**Dataset extract:**
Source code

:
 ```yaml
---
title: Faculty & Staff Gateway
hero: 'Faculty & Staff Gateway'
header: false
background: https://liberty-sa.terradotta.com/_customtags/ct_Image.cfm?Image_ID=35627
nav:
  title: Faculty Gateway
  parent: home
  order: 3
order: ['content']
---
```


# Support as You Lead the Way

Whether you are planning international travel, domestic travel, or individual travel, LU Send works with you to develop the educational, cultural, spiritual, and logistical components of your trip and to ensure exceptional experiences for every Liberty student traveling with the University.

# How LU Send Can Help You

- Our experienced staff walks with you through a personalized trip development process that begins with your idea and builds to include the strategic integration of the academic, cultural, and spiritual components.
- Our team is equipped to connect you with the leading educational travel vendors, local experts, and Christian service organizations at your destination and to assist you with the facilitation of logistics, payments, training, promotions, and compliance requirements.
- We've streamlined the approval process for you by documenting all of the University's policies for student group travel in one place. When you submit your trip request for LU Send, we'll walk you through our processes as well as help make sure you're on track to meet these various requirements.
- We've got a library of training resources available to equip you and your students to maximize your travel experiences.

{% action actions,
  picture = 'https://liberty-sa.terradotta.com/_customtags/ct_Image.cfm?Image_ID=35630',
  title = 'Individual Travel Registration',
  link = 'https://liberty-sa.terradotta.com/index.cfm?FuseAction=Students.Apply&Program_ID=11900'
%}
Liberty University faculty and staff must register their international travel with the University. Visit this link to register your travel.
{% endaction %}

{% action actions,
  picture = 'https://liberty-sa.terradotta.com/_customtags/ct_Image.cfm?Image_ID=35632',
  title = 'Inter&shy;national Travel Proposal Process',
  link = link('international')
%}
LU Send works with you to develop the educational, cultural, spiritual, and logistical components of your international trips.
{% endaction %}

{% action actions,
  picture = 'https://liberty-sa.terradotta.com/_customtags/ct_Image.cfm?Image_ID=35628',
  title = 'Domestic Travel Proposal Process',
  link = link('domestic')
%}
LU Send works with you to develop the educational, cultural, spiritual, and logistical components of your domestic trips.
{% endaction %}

**Problem statement:**
Scan the material and collect every line that contains "works".

**Expected output:**
Whether you are planning international travel, domestic travel, or individual travel, LU Send works with you to develop the educational, cultural, spiritual, and logistical components of your trip and to ensure exceptional experiences for every Liberty student traveling with the University.
LU Send works with you to develop the educational, cultural, spiritual, and logistical components of your international trips.
LU Send works with you to develop the educational, cultural, spiritual, and logistical components of your domestic trips.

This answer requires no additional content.